Mr Plunkett's clients - Ose Lani, 14, Ako Lani, 15, and John Ndollu, 16, all from Rote Island, in remote Indonesia, just off Timor - were recruited as crew on a boat carrying Afghan and Iranian asylum-seekers.

They were each promised US$500 (Dh1,845) for the voyage, twice what they would normally earn in a year.

"They were told they were taking Muslims who were being persecuted to a safe place," Mr Plunkett said.

Their vessel was intercepted by the Royal Australian Navy near Ashmore Reef, an uninhabited Australian island in the Indian Ocean, in April 2010.

They spent eight months in a detention centre in Darwin and after undergoing the X-ray test and were then charged, manacled and flown to Brisbane, where they were strip searched and jailed.

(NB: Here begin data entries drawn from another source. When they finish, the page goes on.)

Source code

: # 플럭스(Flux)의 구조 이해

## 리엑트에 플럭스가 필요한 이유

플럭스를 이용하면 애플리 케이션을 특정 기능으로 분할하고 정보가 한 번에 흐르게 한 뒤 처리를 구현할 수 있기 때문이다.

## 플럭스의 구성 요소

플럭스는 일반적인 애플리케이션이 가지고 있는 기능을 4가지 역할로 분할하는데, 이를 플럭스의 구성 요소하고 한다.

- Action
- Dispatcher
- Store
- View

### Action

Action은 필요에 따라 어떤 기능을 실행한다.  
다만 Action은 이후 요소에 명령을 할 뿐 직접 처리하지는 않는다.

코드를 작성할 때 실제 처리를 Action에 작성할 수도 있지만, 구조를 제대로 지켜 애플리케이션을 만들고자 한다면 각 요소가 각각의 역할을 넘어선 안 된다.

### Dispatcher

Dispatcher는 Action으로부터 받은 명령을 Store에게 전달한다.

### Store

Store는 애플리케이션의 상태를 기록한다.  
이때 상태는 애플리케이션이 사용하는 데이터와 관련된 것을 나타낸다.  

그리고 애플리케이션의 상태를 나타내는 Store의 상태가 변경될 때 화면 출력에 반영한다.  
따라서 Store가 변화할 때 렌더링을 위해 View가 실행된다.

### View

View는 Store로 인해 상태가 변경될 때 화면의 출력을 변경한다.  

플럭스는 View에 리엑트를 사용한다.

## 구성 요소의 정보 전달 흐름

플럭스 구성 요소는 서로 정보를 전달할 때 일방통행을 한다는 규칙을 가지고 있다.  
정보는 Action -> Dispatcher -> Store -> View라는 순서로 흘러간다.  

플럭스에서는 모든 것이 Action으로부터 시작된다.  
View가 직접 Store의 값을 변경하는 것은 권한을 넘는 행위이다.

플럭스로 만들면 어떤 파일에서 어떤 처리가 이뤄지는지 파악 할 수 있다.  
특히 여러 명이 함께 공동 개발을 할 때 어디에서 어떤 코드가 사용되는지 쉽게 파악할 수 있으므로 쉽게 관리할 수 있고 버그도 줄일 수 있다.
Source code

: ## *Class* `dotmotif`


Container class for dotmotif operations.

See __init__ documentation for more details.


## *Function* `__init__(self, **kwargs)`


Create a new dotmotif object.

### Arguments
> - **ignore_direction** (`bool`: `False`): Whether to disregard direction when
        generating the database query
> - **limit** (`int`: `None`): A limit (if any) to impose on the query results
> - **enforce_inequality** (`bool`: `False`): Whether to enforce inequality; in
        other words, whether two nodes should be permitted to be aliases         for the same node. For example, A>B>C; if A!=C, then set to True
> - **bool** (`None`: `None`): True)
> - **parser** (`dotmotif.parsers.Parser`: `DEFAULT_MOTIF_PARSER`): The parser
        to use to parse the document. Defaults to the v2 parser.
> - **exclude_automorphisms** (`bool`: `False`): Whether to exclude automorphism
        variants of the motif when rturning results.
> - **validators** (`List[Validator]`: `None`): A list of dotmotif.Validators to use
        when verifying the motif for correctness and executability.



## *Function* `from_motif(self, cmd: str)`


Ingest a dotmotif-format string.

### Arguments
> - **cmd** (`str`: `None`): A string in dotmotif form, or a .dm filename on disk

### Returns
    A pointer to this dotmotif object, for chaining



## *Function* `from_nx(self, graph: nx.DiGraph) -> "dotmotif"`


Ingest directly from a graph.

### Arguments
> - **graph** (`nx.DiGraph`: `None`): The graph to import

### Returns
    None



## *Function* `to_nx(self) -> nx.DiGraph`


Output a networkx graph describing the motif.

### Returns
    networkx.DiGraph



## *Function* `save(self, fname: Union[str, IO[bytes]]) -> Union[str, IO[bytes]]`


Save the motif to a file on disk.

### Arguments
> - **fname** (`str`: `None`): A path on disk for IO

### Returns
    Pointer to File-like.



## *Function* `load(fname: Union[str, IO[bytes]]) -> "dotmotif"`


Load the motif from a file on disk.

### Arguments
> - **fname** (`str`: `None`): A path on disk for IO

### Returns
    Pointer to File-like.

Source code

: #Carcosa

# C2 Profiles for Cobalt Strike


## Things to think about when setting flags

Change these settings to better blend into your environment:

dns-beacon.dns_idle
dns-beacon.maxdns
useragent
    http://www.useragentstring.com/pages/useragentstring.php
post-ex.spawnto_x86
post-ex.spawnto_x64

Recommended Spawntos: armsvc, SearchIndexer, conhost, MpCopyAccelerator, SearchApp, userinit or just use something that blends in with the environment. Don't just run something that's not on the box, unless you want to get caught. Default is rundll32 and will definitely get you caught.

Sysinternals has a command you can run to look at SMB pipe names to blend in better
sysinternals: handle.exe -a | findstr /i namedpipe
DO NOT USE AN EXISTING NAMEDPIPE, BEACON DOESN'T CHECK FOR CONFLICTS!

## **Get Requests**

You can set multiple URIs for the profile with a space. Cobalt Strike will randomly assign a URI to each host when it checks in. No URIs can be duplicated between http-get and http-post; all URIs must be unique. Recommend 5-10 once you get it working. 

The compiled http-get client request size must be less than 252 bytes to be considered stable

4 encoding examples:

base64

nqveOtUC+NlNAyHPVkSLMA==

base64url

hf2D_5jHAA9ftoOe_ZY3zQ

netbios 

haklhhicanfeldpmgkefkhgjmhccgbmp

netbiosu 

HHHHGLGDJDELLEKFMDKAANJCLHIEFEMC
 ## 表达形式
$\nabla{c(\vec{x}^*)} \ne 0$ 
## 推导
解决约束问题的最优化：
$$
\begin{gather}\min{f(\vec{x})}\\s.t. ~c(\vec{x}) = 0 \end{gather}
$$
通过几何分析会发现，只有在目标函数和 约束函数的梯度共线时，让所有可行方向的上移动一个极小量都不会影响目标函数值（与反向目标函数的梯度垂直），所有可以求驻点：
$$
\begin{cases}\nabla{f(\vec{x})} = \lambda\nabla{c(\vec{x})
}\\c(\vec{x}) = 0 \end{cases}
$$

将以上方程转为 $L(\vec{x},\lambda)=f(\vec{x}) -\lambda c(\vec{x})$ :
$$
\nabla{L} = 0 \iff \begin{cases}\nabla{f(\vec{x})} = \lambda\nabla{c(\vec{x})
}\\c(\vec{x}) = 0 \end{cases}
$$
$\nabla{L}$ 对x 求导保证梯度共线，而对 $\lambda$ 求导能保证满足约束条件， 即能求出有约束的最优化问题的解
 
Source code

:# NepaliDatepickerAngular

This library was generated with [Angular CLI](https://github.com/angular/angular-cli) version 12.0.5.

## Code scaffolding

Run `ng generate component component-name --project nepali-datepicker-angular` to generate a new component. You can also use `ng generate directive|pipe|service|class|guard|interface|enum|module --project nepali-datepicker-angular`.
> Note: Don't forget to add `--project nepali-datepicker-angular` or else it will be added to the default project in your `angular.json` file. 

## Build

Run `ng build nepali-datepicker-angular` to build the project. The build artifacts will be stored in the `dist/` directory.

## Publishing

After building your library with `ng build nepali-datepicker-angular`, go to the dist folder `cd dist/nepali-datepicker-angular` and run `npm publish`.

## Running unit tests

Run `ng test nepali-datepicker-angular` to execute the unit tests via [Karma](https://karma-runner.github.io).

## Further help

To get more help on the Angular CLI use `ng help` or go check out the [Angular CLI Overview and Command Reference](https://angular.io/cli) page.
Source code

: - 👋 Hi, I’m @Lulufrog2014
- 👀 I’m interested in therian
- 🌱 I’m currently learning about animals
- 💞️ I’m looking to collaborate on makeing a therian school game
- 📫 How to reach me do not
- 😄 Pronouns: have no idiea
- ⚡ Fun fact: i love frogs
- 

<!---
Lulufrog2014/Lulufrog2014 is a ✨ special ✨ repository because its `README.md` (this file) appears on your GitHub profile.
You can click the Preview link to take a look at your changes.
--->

It was only after Mr Plunkett visited Rote and took statements from the boys' families and community leaders that prosecutors dropped the charges in June.

The latest anti-people smuggling bill, which would be retroactive, is being rushed through parliament in an effort to thwart a test case brought by the Lawyers Alliance.

The lawyers argue if people have a legal right to seek asylum, those helping them cannot be breaking the law.

A spokeswoman for the home affairs minister, Brendan O'Connor, said police liaised with their Indonesian counterparts to gather information about defendants' ages.

She also defended the wrist X-ray, saying "we are not aware of a better physical test", and added the mandatory sentencing created "an incentive for people to claim they are minors".